Elle a adressé un signe de tête à Ruth sans interrompre sa conversation.

— Jeudi, il est à Chicago, a-t-elle continué en regardant Jeff tout en tapotant sa montre.

— En fait, je crois bien que je vais aller à l’aéroport, a soudain dit Ruth en remettant son anorak. Amelia n’a qu’à rester ici à se limer les ongles ou je ne sais quoi. Pourquoi ne viendriez-vous pas ? a-t-elle ajouté à mon intention. Il est impatient de vous rencontrer.

Un point pour l’épouse, me suis-je dit. Mais non : dans la plus belle tradition de l’administration britannique, Amelia ne s’est pas avouée vaincue.

— Je monterai dans la voiture d’escorte, a-t-elle répliqué en refermant son portable d’un coup sec avec un sourire doucereux. Je me ferai les ongles en route.

Jeff a ouvert l’une des portières arrière à Ruth tandis que je faisais le tour et manquais de me casser le bras à tirer sur la portière opposée. Je me suis glissé sur le siège de cuir et la portière s’est refermée avec un bruit bizarre.

— Elle est blindée, monsieur, a commenté Jeff dans le rétroviseur alors que nous démarrions. Ça pèse deux tonnes et demie. Mais elle continuerait de rouler sur plus de cent kilomètres avec ses quatre pneus crevés.

— Oh, taisez-vous, Jeff, a dit Ruth avec bonne humeur. Il n’a pas envie d’avoir tous les détails.

— Les vitres font deux centimètres et demi d’épaisseur et ne s’ouvrent pas, au cas où vous voudriez essayer.
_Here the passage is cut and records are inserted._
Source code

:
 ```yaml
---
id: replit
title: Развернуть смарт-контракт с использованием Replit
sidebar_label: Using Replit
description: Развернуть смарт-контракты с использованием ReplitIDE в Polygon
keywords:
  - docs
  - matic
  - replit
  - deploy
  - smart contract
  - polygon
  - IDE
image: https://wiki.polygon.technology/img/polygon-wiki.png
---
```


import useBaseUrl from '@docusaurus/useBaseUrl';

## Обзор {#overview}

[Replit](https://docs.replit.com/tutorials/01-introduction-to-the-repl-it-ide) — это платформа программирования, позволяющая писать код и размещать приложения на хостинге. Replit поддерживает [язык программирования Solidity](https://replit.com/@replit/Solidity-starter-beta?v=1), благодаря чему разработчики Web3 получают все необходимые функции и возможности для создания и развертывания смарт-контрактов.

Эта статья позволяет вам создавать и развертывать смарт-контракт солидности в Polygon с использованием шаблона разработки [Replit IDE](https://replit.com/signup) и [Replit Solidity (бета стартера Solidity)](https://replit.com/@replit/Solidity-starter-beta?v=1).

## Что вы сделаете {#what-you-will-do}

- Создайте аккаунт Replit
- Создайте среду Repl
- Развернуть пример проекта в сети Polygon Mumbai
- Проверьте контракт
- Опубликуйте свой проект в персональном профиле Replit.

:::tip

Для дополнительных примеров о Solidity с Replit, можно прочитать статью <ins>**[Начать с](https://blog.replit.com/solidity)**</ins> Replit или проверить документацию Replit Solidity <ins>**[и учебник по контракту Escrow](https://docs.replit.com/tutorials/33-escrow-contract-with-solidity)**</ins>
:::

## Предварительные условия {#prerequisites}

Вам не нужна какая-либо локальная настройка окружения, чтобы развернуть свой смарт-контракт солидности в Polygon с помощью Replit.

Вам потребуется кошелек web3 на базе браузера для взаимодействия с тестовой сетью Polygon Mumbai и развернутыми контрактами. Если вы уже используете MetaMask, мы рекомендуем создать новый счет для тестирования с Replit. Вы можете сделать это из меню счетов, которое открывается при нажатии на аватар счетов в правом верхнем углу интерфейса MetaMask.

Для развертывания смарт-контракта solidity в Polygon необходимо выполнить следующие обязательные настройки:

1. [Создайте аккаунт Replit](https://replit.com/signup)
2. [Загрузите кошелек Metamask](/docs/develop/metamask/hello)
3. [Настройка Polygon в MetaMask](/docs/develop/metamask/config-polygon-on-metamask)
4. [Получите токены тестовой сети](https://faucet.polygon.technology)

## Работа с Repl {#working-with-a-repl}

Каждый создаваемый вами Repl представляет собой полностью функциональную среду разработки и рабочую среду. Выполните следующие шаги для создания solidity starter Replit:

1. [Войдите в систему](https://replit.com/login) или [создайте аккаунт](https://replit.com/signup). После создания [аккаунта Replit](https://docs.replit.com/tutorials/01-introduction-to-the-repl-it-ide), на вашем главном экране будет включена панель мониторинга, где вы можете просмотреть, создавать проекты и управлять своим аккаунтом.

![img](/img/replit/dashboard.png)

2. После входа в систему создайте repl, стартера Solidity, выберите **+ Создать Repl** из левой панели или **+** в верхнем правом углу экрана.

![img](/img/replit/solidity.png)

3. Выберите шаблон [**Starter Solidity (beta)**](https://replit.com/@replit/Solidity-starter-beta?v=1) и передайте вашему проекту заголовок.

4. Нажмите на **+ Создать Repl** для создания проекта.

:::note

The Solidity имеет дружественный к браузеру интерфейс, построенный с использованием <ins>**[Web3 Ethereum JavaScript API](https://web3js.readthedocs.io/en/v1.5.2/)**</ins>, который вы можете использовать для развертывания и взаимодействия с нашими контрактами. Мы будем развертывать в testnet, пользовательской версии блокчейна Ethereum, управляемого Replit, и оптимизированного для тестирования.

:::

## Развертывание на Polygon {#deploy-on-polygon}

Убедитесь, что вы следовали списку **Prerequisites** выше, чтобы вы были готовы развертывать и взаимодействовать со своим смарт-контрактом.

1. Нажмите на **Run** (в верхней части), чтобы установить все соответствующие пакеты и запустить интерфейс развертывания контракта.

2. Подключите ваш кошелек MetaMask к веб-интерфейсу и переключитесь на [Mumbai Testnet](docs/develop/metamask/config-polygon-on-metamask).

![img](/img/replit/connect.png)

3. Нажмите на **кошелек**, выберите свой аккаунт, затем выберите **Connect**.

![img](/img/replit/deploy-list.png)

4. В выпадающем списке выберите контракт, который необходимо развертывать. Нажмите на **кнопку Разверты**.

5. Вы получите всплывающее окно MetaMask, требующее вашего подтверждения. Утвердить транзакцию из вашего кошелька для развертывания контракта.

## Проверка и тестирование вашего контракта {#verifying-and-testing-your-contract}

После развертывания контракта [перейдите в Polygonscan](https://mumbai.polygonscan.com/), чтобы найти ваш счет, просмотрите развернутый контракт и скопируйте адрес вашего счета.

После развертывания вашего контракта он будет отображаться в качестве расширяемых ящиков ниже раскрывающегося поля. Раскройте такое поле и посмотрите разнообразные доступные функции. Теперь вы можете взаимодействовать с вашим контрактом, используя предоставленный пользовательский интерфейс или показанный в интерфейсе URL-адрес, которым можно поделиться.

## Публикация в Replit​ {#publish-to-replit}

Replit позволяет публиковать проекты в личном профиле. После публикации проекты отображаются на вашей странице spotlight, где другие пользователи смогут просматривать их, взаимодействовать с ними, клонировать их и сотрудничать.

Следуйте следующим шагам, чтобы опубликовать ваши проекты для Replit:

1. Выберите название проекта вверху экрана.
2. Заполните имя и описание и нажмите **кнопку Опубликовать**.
La voiture est hermétique en cas d’attaque chimique ou biologique, avec assez d’oxygène pour tenir une heure. Ça fait réfléchir, pas vrai ? En ce moment précis, monsieur, vous êtes probablement plus en sûreté que vous ne l’avez jamais été de toute votre vie et que vous ne le serez jamais.

Ruth s’est esclaffée et a fait la grimace.

— Oh, les mecs et leurs jouets !

Le monde extérieur semblait étouffé, lointain. Le chemin dans la forêt se déroulait, aussi lisse et silencieux qu’une piste de caoutchouc. Je me suis demandé si c’était l’impression qu’on avait dans le ventre maternel : ce merveilleux sentiment de complète sécurité. Nous sommes passés sur le cadavre de la moufette sans que la grosse voiture enregistre le moindre frémissement.

— Nerveux ? m’a demandé Ruth.

— Non. Pourquoi ? Je devrais ?

— Pas du tout. C’est l’homme le plus charmant que vous ayez jamais rencontré. Mon prince charmant à moi ! a-t-elle ajouté en émettant à nouveau ce rire grave, masculin. Seigneur, a-t-elle dit en regardant par la vitre, je serai contente de laisser ces arbres derrière moi. J’ai l’impression de vivre dans une forêt enchantée.